**** AVAILABLE DATA

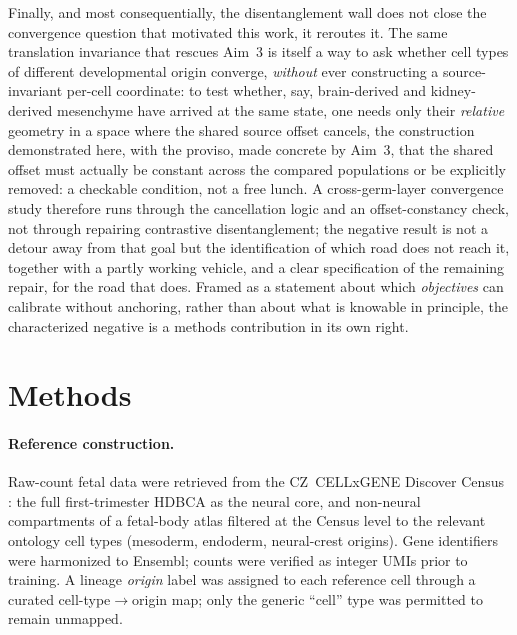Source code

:\documentclass[11pt]{article}
\begin{document}
Finally, and most consequentially, the disentanglement wall does not close the convergence question that
motivated this work, it reroutes it. The same translation invariance that rescues Aim~3 is itself a way
to ask whether cell types of different developmental origin converge, \emph{without} ever constructing a
source-invariant per-cell coordinate: to test whether, say, brain-derived and kidney-derived mesenchyme
have arrived at the same state, one needs only their \emph{relative} geometry in a space where the shared
source offset cancels, the construction demonstrated here, with the proviso, made concrete by Aim~3,
that the shared offset must actually be constant across the compared populations or be explicitly
removed: a checkable condition, not a free lunch. A cross-germ-layer convergence study therefore runs
through the cancellation logic and an offset-constancy check, not through repairing contrastive
disentanglement; the negative result is not a detour away from that goal but the identification of which
road does not reach it, together with a partly working vehicle, and a clear specification of the
remaining repair, for the road that does. Framed as a statement about which
\emph{objectives} can calibrate without anchoring, rather than about what is knowable in principle, the
characterized negative is a methods contribution in its own right.

\section{Methods}
\paragraph{Reference construction.} Raw-count fetal data were retrieved from the CZ~CELLxGENE Discover
Census \citep{czi2025cellxgene}: the full first-trimester HDBCA \citep{braun2023hdbca} as the neural
core, and non-neural compartments of a fetal-body atlas \citep{cao2020fetal} filtered at the
Census level to the relevant ontology cell types (mesoderm, endoderm, neural-crest origins). Gene
identifiers were harmonized to Ensembl; counts were verified as integer UMIs prior to training. A
lineage \emph{origin} label was assigned to each reference cell through a curated cell-type$\rightarrow$origin
map; only the generic ``cell'' type was permitted to remain unmapped.
\end{document}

********

__PROBLEM DESCRIPTION__: Output should match, line for line, the stretch of the material above from the line holding "that the shared" through the line holding "removed: a checkable".

__OUTPUT OF THE TASK__:
that the shared offset must actually be constant across the compared populations or be explicitly
removed: a checkable condition, not a free lunch. A cross-germ-layer convergence study therefore runs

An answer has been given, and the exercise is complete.